Wednesday, October 5, 2011

Things Fall Apart: Chapters 1 - 6

Things Fall Apart, truly a ground-breaking work, was first published in London in 1958. By its 50th anniversary, it had old over 11 million copies, and continues to be widely read today. It is the first novel written by an African about Africa to achieve international acclaim, but many have followed in its wake. With its success, Heinemann publishers brought out Achebe's sequel, No Longer at Ease, and launched the African Writers Series, with Chinua Achebe as its first editor.

Achebe was born in Ogidi, a large Ibo village in Nigeria, in 1930. As his father was a teacher-catechist for the Church Missionary Society, Achebe was raised in a Christian home and educated in a Christian mission school. However, since his grandparents and other relatives followed traditional Ibo tribal practices, he was acutely aware of his Ibo tribal heritage.

Intending to become a doctor, he entered the University of Ibadan and, changing his major to literature, took his B. A. degree in 1953. He read widely in such classical English authors as Shakespeare, Wordsworth, Coleridge, Joyce, Hemingway and Conrad. Appalled by the image of the African people in The Heart of Darkness, he determined that the story of Africa needed to be told by an African and began writing stories on what was to become his signature theme, the conflict between traditional African and Western cultures. Achebe came to the United States in 1972 to teach literature at the University of Massachusetts, and has been a visiting professor in various universities in the New England area.

CHAPTER SUMMARIES

Chapter One introduces us to Okonkwo by contrasting him with his father Unoka. In Chapter Two, when an Ibo girl is murdered by a neighboring tribe, Okonkwo is chosen as an emissary of war to Mbaino, and is given a young boy, Ikemefuna, and a young virgin, in return for peace. Chapter Three contrasts the farming practices of Unoka and Okonkwo, contrasting the father's easy-going ways with his son's intense ambition to become a great farmer. Chapters Four and Five give further insights into family life, showing Okonkwo sternly beating his wives and sons. That Okonkow's manner is not appreciated by the village at large is evident in their rebuke of his manner (26), and the limits of his power are evident is his subservient attitude towards the village priest (31). Chapter Six shows village and family life during the Feast of the New Yam, underscoring the importance of rituals in tribal life.

WHAT IS THE POINT OF THE STRONG CONTRAST BETWEEN OKONKWO AND UNOKA?

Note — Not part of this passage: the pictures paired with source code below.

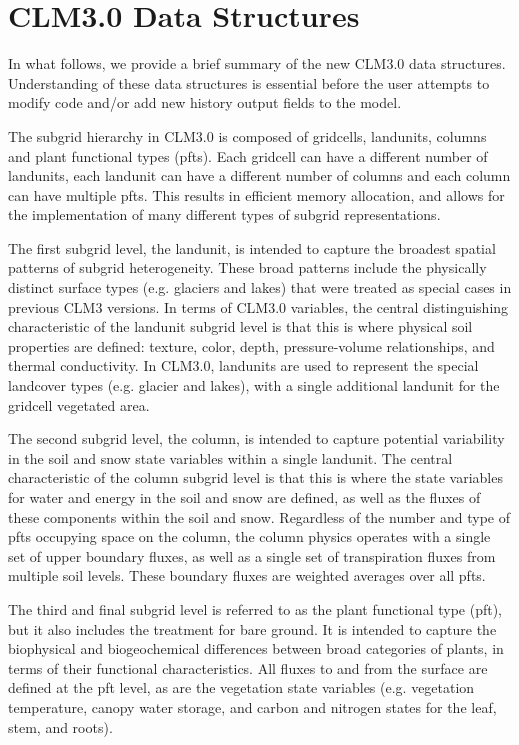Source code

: \section{CLM3.0 Data Structures}
\label{sec_data_structures}

In what follows, we provide a brief summary of the new CLM3.0 data
structures. Understanding of these data structures is essential before
the user attempts to modify code and/or add new history output fields
to the model.

The subgrid hierarchy in CLM3.0 is composed of gridcells, landunits,
columns and plant functional types (pfts).  Each gridcell can have a
different number of landunits, each landunit can have a different
number of columns and each column can have multiple pfts.  This
results in efficient memory allocation, and allows for the
implementation of many different types of subgrid representations.

The first subgrid level, the landunit, is intended to capture the
broadest spatial patterns of subgrid heterogeneity.  These broad
patterns include the physically distinct surface types (e.g. glaciers
and lakes) that were treated as special cases in previous CLM3
versions. In terms of CLM3.0 variables, the central distinguishing
characteristic of the landunit subgrid level is that this is where
physical soil properties are defined: texture, color, depth,
pressure-volume relationships, and thermal conductivity.  In CLM3.0,
landunits are used to represent the special landcover types
(e.g. glacier and lakes), with a single additional landunit for the
gridcell vegetated area.

The second subgrid level, the column, is intended to capture potential
variability in the soil and snow state variables within a single
landunit.  The central characteristic of the column subgrid level is
that this is where the state variables for water and energy in the
soil and snow are defined, as well as the fluxes of these components
within the soil and snow.  Regardless of the number and type of pfts
occupying space on the column, the column physics operates with a
single set of upper boundary fluxes, as well as a single set of
transpiration fluxes from multiple soil levels.  These boundary fluxes
are weighted averages over all pfts.

The third and final subgrid level is referred to as the plant
functional type (pft), but it also includes the treatment for bare
ground.  It is intended to capture the biophysical and biogeochemical
differences between broad categories of plants, in terms of their
functional characteristics.  All fluxes to and from the surface 
are defined at the pft level, as are the vegetation state variables
(e.g. vegetation temperature, canopy water storage, and carbon and
nitrogen states for the leaf, stem, and roots).

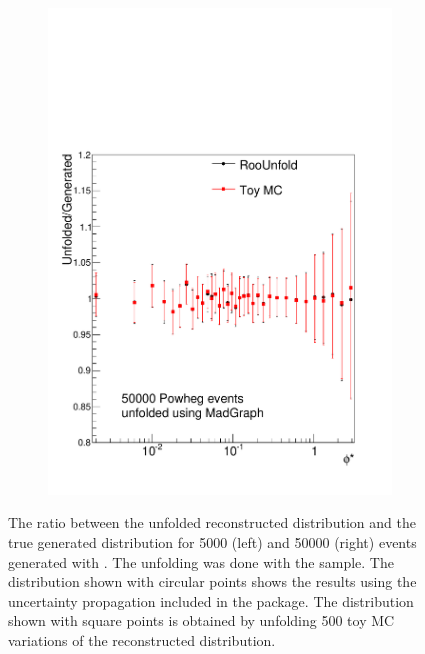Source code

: \begin{figure}[!htbp]
\begin{subfigure}[b]{\SideBySidePlotWidth}
        \includegraphics[width=\textwidth]{figures/BinM_MP_50000.pdf}
        \caption{}
        \label{fig:unfolding_50000}
    \end{subfigure}
    \caption{
        The ratio between the unfolded reconstructed \phistar distribution and
        the true generated \phistar distribution for \num{5000} (left) and
        \num{50000} (right) \Ztoee events generated with \POWHEG. The unfolding
        was done with the \MADGRAPH sample. The distribution shown with
        circular points shows the results using the uncertainty propagation
        included in the \RooUnfold package. The distribution shown with square
        points is obtained by unfolding 500 toy MC variations of the
        reconstructed \phistar distribution.
    }
    \label{fig:toy_powheg_unfolding_results}
\end{figure}

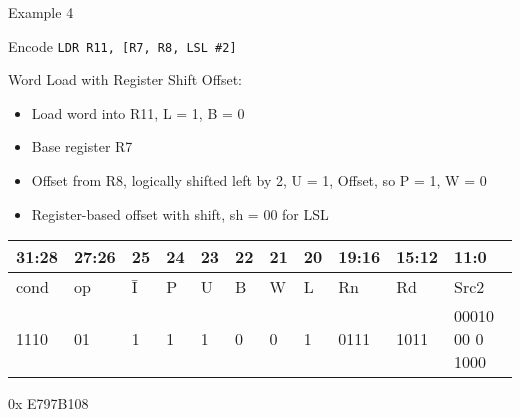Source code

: \documentclass[aspectratio=169]{beamer}
\begin{document}
    \begin{frame}{Example 4}
        \begin{tcolorbox}[
            enhanced,
            colback=androidBlueLight,
            colframe=androidBlue,
            arc=5pt,
            boxrule=1pt,
            title=\textbf{},
            fonttitle=\bfseries,
            coltitle=black,
            top=10pt,
            bottom=8pt,
            left=8pt,
            right=8pt,
            attach boxed title to top left={xshift=10pt, yshift=-\tcboxedtitleheight/2},
            boxed title style={
                colback=androidBlue,    
                colframe=androidBlue,
                arc=3pt,
                boxrule=0pt,
                left=6pt, right=6pt,
                top=3pt, bottom=3pt
            }
            ]
            Encode     \texttt{LDR R11, [R7, R8, LSL \#2]}
        \end{tcolorbox}
    
        Word Load with Register Shift Offset:
        \begin{itemize}
            \item Load word into R11, L = 1, B = 0
            \item Base register R7
            \item Offset from R8, logically shifted left by 2, U = 1, Offset, so P = 1, W = 0
            \item Register-based offset with shift, sh = 00 for LSL
        \end{itemize}
    
        \footnotesize 
        \begin{center}
            \renewcommand{\arraystretch}{1.2}
            \begin{tabular}{|p{3.0em}|p{3.0em}|p{1.5em}|p{1.5em}|p{1.5em}|p{1.5em}|p{1.5em}|p{1.5em}|p{3.0em}|p{3.0em}|p{7.0em}|}
            \hline
            31:28 & 27:26 & 25 & 24 & 23 & 22 & 21 & 20 & 19:16 & 15:12 & 11:0\\
            \hline
            cond & op & \=I & P & U & B & W & L & Rn & Rd & Src2\\
            \hline
            1110 & 01 & 1 & 1 & 1 & 0 & 0 & 1 & 0111 & 1011 & 00010 00 0 1000 \\
            \hline
            \end{tabular}


        \vspace{0.5em}

        0x E797B108

        \end{center}
        
    \end{frame}
\end{document}
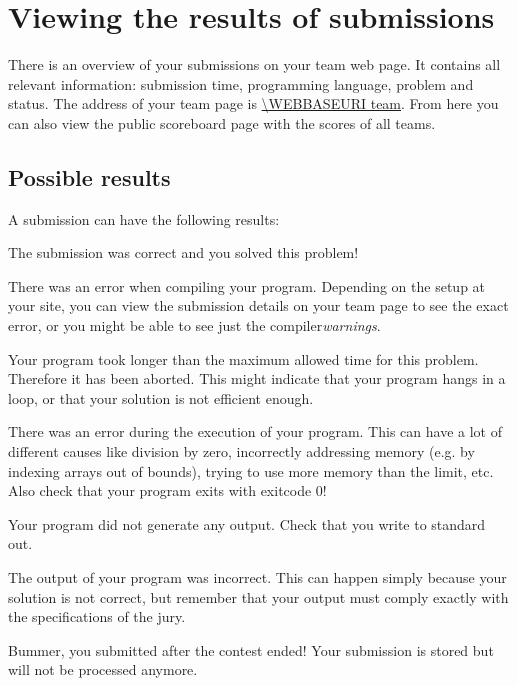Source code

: \section{Viewing the results of submissions}

There is an overview of your submissions on your team web page.
It contains all relevant information: submission time, programming
language, problem and status. The address of your team page is
\url{\WEBBASEURI team}. From here you can also view the public
scoreboard page with the scores of all teams.

\subsection{Possible results}

A submission can have the following results:

\begin{description}[\setleftmargin{4.5cm}]
\item[CORRECT]
The submission was correct and you solved this problem!

\item[COMPILER-ERROR]
There was an error when compiling your program. Depending on the setup
at your site, you can view the submission details on your team page to
see the exact error, or you might be able to see just the
compiler\emph{warnings}.

\item[TIMELIMIT]
Your program took longer than the maximum allowed time for this
problem. Therefore it has been aborted. This might indicate that your
program hangs in a loop, or that your solution is not efficient
enough.

\item[RUN-ERROR]
There was an error during the execution of your program. This can have
a lot of different causes like division by zero, incorrectly
addressing memory (e.g. by indexing arrays out of bounds), trying to
use more memory than the limit, etc. 
Also check that your program exits with exitcode 0!

\item[NO-OUTPUT]
Your program did not generate any output. Check that you write to
standard out.

\item[WRONG-ANSWER]
The output of your program was incorrect. This can happen simply
because your solution is not correct, but remember that your output
must comply exactly with the specifications of the jury.

\item[TOO-LATE]
Bummer, you submitted after the contest ended! Your submission is stored but
will not be processed anymore.
\end{description}

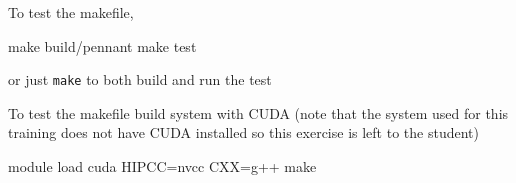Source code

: \documentclass[
]{article}
\let\oldtexttt\texttt
\renewcommand{\texttt}[1]{
  \colorbox{Light}{\oldtexttt{#1}}
}
\newenvironment{Shaded}{}{}
\newcommand{\BuiltInTok}[1]{#1}
\newcommand{\ExtensionTok}[1]{#1}
\newcommand{\FunctionTok}[1]{\textcolor[rgb]{0.02,0.16,0.49}{#1}}
\newcommand{\NormalTok}[1]{#1}
\newcommand{\OperatorTok}[1]{\textcolor[rgb]{0.40,0.40,0.40}{#1}}
\newcommand{\VariableTok}[1]{\textcolor[rgb]{0.10,0.09,0.49}{#1}}
\begin{document}
\begin{Shaded}
\end{Shaded}

To test the makefile,

\begin{Shaded}
\begin{Highlighting}[]
\FunctionTok{make}\NormalTok{ build/pennant}
\FunctionTok{make}\NormalTok{ test}
\end{Highlighting}
\end{Shaded}

or just \texttt{make} to both build and run the test

To test the makefile build system with CUDA (note that the system used
for this training does not have CUDA installed so this exercise is left
to the student)

\begin{Shaded}
\begin{Highlighting}[]
\ExtensionTok{module}\NormalTok{ load cuda}
\VariableTok{HIPCC=}\NormalTok{nvcc }\VariableTok{CXX=}\NormalTok{g++ }\FunctionTok{make}
\end{Highlighting}
\end{Shaded}
\end{document}
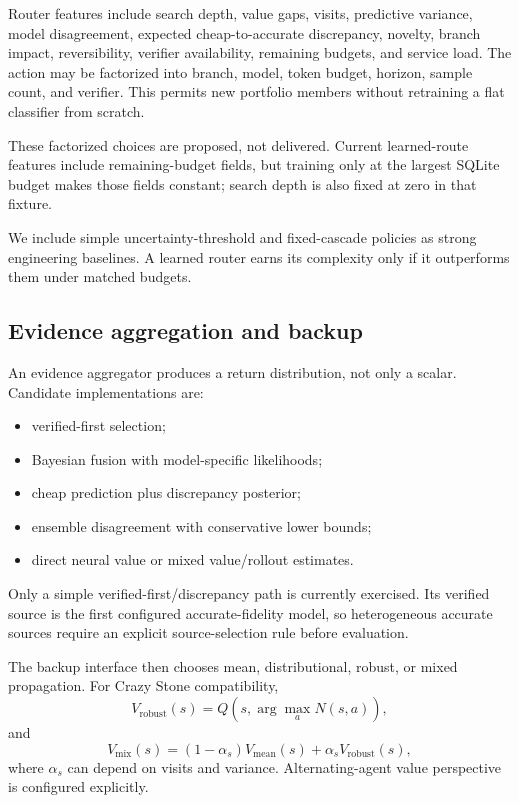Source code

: \documentclass[10pt,twocolumn]{article}
\begin{document}
Router features include search depth, value gaps, visits, predictive variance,
model disagreement, expected cheap-to-accurate discrepancy, novelty, branch
impact, reversibility, verifier availability, remaining budgets, and service
load. The action may be factorized into branch, model, token budget, horizon,
sample count, and verifier. This permits new portfolio members without
retraining a flat classifier from scratch.

These factorized choices are proposed, not delivered. Current learned-route
features include remaining-budget fields, but training only at the largest
SQLite budget makes those fields constant; search depth is also fixed at zero
in that fixture.

We include simple uncertainty-threshold and fixed-cascade policies as strong
engineering baselines. A learned router earns its complexity only if it
outperforms them under matched budgets.

\subsection{Evidence aggregation and backup}

An evidence aggregator produces a return distribution, not only a scalar.
Candidate implementations are:

\begin{itemize}[leftmargin=1.2em,itemsep=0.15em,topsep=0.25em]
    \item verified-first selection;
    \item Bayesian fusion with model-specific likelihoods;
    \item cheap prediction plus discrepancy posterior;
    \item ensemble disagreement with conservative lower bounds;
    \item direct neural value or mixed value/rollout estimates.
\end{itemize}

Only a simple verified-first/discrepancy path is currently exercised. Its
verified source is the first configured accurate-fidelity model, so heterogeneous
accurate sources require an explicit source-selection rule before evaluation.

The backup interface then chooses mean, distributional, robust, or mixed
propagation. For Crazy Stone compatibility,
\[
V_{\mathrm{robust}}(s)
= Q\!\left(s,\arg\max_a N(s,a)\right),
\]
and
\[
V_{\mathrm{mix}}(s)
=(1-\alpha_s)V_{\mathrm{mean}}(s)
+\alpha_sV_{\mathrm{robust}}(s),
\]
where \(\alpha_s\) can depend on visits and variance. Alternating-agent value
perspective is configured explicitly.
\end{document}

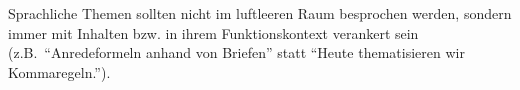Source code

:Sprachliche Themen sollten nicht im luftleeren Raum besprochen werden, sondern immer mit Inhalten bzw. in ihrem Funktionskontext verankert sein (z.B.\ ``Anredeformeln anhand von Briefen'' statt ``Heute thematisieren wir Kommaregeln.'').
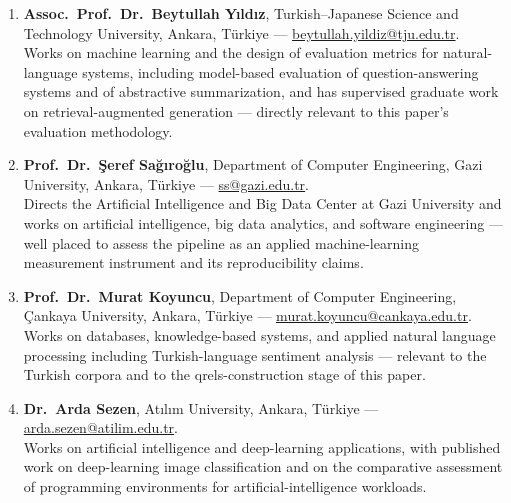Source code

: \documentclass[10pt,a4paper]{article}
\begin{document}
\begin{enumerate}
  \item \textbf{Assoc.\ Prof.\ Dr.\ Beytullah Y{\i}ld{\i}z}, Turkish--Japanese Science and
        Technology University, Ankara, T\"urkiye ---
        \href{mailto:beytullah.yildiz@tju.edu.tr}{beytullah.yildiz@tju.edu.tr}.\\
        Works on machine learning and the design of evaluation metrics for natural-language
        systems, including model-based evaluation of question-answering systems and of
        abstractive summarization, and has supervised graduate work on retrieval-augmented
        generation --- directly relevant to this paper's evaluation methodology.
  \item \textbf{Prof.\ Dr.\ \c{S}eref Sa\u{g}{\i}ro\u{g}lu}, Department of Computer Engineering,
        Gazi University, Ankara, T\"urkiye ---
        \href{mailto:ss@gazi.edu.tr}{ss@gazi.edu.tr}.\\
        Directs the Artificial Intelligence and Big Data Center at Gazi University and works on
        artificial intelligence, big data analytics, and software engineering --- well placed to
        assess the pipeline as an applied machine-learning measurement instrument and its
        reproducibility claims.
  \item \textbf{Prof.\ Dr.\ Murat Koyuncu}, Department of Computer Engineering,
        \c{C}ankaya University, Ankara, T\"urkiye ---
        \href{mailto:murat.koyuncu@cankaya.edu.tr}{murat.koyuncu@cankaya.edu.tr}.\\
        Works on databases, knowledge-based systems, and applied natural language processing
        including Turkish-language sentiment analysis --- relevant to the Turkish corpora and
        to the qrels-construction stage of this paper.
  \item \textbf{Dr.\ Arda Sezen}, At{\i}l{\i}m University, Ankara, T\"urkiye ---
        \href{mailto:arda.sezen@atilim.edu.tr}{arda.sezen@atilim.edu.tr}.\\
        Works on artificial intelligence and deep-learning applications, with published work on
        deep-learning image classification and on the comparative assessment of programming
        environments for artificial-intelligence workloads.
\end{enumerate}
\end{document}
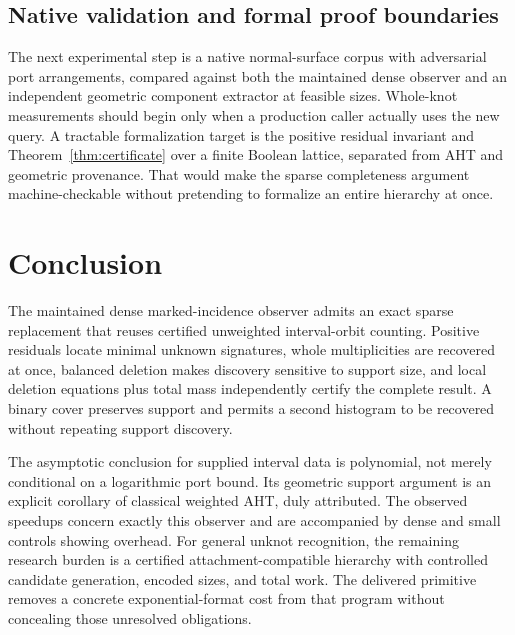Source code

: \documentclass[11pt,letterpaper]{article}
\begin{document}
\subsection{Native validation and formal proof boundaries}
The next experimental step is a native normal-surface corpus with adversarial
port arrangements, compared against both the maintained dense observer and
an independent geometric component extractor at feasible sizes. Whole-knot
measurements should begin only when a production caller actually uses the
new query. A tractable formalization target is the positive residual invariant
and Theorem~\ref{thm:certificate} over a finite Boolean lattice, separated from
AHT and geometric provenance. That would make the sparse completeness argument
machine-checkable without pretending to formalize an entire hierarchy at once.

\section{Conclusion}
The maintained dense marked-incidence observer admits an exact sparse
replacement that reuses certified unweighted interval-orbit counting.
Positive residuals locate minimal unknown signatures, whole multiplicities
are recovered at once, balanced deletion makes discovery sensitive to support
size, and local deletion equations plus total mass independently certify the
complete result. A binary cover preserves support and permits a second
histogram to be recovered without repeating support discovery.

The asymptotic conclusion for supplied interval data is polynomial, not merely
conditional on a logarithmic port bound. Its geometric support argument is an
explicit corollary of classical weighted AHT, duly attributed. The observed
speedups concern exactly this observer and are accompanied by dense and small
controls showing overhead. For general unknot recognition, the remaining
research burden is a certified attachment-compatible hierarchy with controlled
candidate generation, encoded sizes, and total work. The delivered primitive
removes a concrete exponential-format cost from that program without
concealing those unresolved obligations.

\appendix
\end{document}
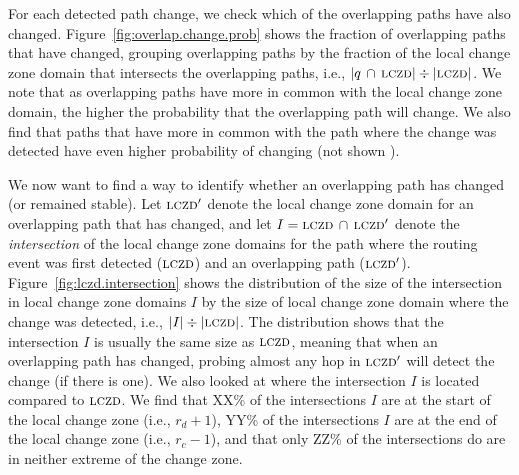 For each detected path change, we check which of the overlapping
paths have also changed.  Figure~\ref{fig:overlap.change.prob} shows
the fraction of overlapping paths that have changed, grouping
overlapping paths by the fraction of the local change zone domain
that intersects the overlapping paths, i.e.,
$|q\,\cap\,\mathrm{\textsc{lczd}}|\div|\mathrm{\textsc{lczd}}|$.  We note that as overlapping paths
have more in common with the local change zone domain, the higher
the probability that the overlapping path will change.  We also find
that paths that have more in common with the path where the change
was detected have even higher probability of changing (not shown
).

We now want to find a way to identify whether an overlapping path
has changed (or remained stable).  Let $\mathrm{\textsc{lczd}}'$ denote the local
change zone domain for an overlapping path that has changed, and let
$I = \mathrm{\textsc{lczd}}\,\cap\,\mathrm{\textsc{lczd}}'$ denote the \emph{intersection} of the
local change zone domains for the path where the routing event was
first detected ($\mathrm{\textsc{lczd}}$) and an overlapping path ($\mathrm{\textsc{lczd}}'$).
Figure~\ref{fig:lczd.intersection} shows the distribution of the
size of the intersection in local change zone domains $I$ by the
size of local change zone domain where the change was detected,
i.e., $|I|\div|\mathrm{\textsc{lczd}}|$.  The distribution shows that the
intersection $I$ is usually the same size as $\mathrm{\textsc{lczd}}$, meaning that
when an overlapping path has changed, probing almost any hop in
$\mathrm{\textsc{lczd}}'$ will detect the change (if there is one).  We also looked
at where the intersection $I$ is located compared to $\mathrm{\textsc{lczd}}$.  We
find that XX\% of the intersections $I$ are at the start of the
local change zone (i.e., $r_d + 1$), YY\% of the intersections $I$
are at the end of the local change zone (i.e., $r_c - 1$), and that
only ZZ\% of the intersections do are in neither extreme of the
change zone.

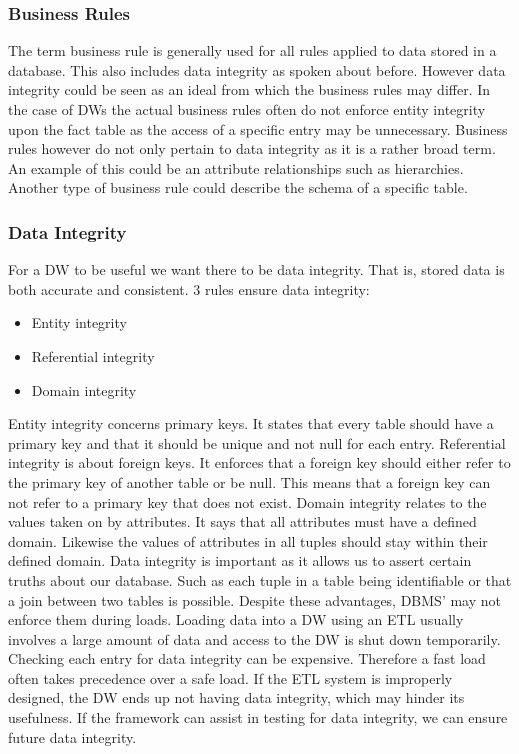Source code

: \subsubsection{Business Rules}
The term business rule is generally used for all rules applied to data stored in a database. This also includes data integrity as spoken about before. However data integrity could be seen as an ideal from which the business rules may differ. In the case of DWs the actual business rules often do not enforce entity integrity upon the fact table as the access of a specific entry may be unnecessary. Business rules however do not only pertain to data integrity as it is a rather broad term. An example of this could be an attribute relationships such as hierarchies. Another type of business rule could describe the schema of a specific table.

\subsubsection{Data Integrity}
For a DW to be useful we want there to be data integrity. That is, stored data is both accurate and consistent. 3 rules ensure data integrity:

\begin{itemize}
\item Entity integrity
\item Referential integrity
\item Domain integrity
\end{itemize}

Entity integrity concerns primary keys. It states that every table should have a primary key and that it should be unique and not null for each entry. Referential integrity is about foreign keys. It enforces that a foreign key should either refer to the primary key of another table or be null. This means that a foreign key can not refer to a primary key that does not exist. Domain integrity relates to the values taken on by attributes. It says that all attributes must have a defined domain. Likewise the values of attributes in all tuples should stay within their defined domain. Data integrity is important as it allows us to assert certain truths about our database. Such as each tuple in a table being identifiable or that a join between two tables is possible. Despite these advantages, DBMS' may not enforce them during loads. Loading data into a DW using an ETL usually involves a large amount of data and access to the DW is shut down temporarily. Checking each entry for data integrity can be expensive. Therefore a fast load often takes precedence over a safe load. If the ETL system is improperly designed, the DW ends up not having data integrity, which may hinder its usefulness. If the framework can assist in testing for data integrity, we can ensure future data integrity.

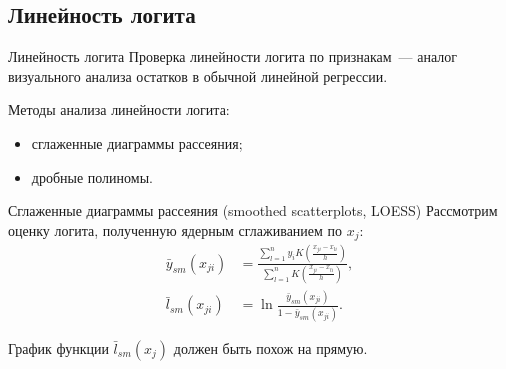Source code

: \documentclass[9pt,pdf,utf8,hyperref={unicode},aspectratio=169]{beamer}
\renewcommand{\leq}{\leqslant}
\begin{document}
\subsection{Линейность логита}
\begin{frame}{Линейность логита}
    Проверка линейности логита по признакам~--- аналог визуального анализа остатков в обычной линейной регрессии.

    \bigskip

    Методы анализа линейности логита:
    \begin{itemize}
    \item сглаженные диаграммы рассеяния;
    \item дробные полиномы.
    \end{itemize}
\end{frame}

\begin{frame}{Сглаженные диаграммы рассеяния (smoothed scatterplots, LOESS)}
    Рассмотрим оценку логита, полученную ядерным сглаживанием по $x_j$:
     \begin{align*}
     \bar{y}_{sm}\left(x_{ji}\right) &= \frac{\sum\limits_{l=1}^n y_i K\left(\frac{x_{ji}-x_{li}}{h}\right)}{\sum\limits_{l=1}^n K\left(\frac{x_{ji}-x_{li}}{h}\right)}, \\
     \bar{l}_{sm}\left(x_{ji}\right) &= \ln \frac{\bar{y}_{sm}\left(x_{ji}\right)}{1-\bar{y}_{sm}\left(x_{ji}\right)}.
     \end{align*}

     \bigskip

     График функции $\bar{l}_{sm}\left(x_{j}\right) $ должен быть похож на прямую.
\end{frame}

\end{document}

Okonkow's ruling motivation is to be different from his father, and most of his characteristics derive from this determination (13). Achebe is showing his people as varied and diverse as any other ethnic group. Africans are not to be defined by stereotypes. Their lives are shaped by psychological reactions that arise from their personal interrelationships, in much the same way as the lives of other people's. Achebe is striving to present an authentic picture. He avoids romanticizing or otherwise idealizing his hero. Okonkow may well be compared to Homer's Achilles, who likewise has many unadmirable characteristics.

The reaction of the village to him (26) shows that others take exception to some of Okonkow's attitudes. His subservience to the village priest, receiving his rebuke (30), also shows that he recognizes certain limitations on his behavior. In spite of his beating and shooting at his wife for a trivial offense, the family has a joyous celebration of the Feast of the New Yam, suggesting their accommodation to him, as well as his compliance, although he does not enjoy such feasting (37).

Chinua Achebe wrote: "The Heart of Darkness projects the image of Africa as 'the other world,' the antithesis of Europe and therefore of civilization, a place where man's vaunted intelligence and refinement are finally mocked by triumphant bestiality." He remarked that Conrad's Africa was a "metaphysical battlefield devoid of all recognizable humanity." Note how his text strives to correct this view, showing the Africans as an intelligent, dignified people with a well-established, well-ordered culture. They have many traits very similar to peoples everywhere.

The Igbo's frequent use of proverbs (7) and the insertion in the text of Igbo terms shows them to be an imaginative people with a keen sense of metaphor. Aristotle remarked that the ability to see metaphor was the essence of genius.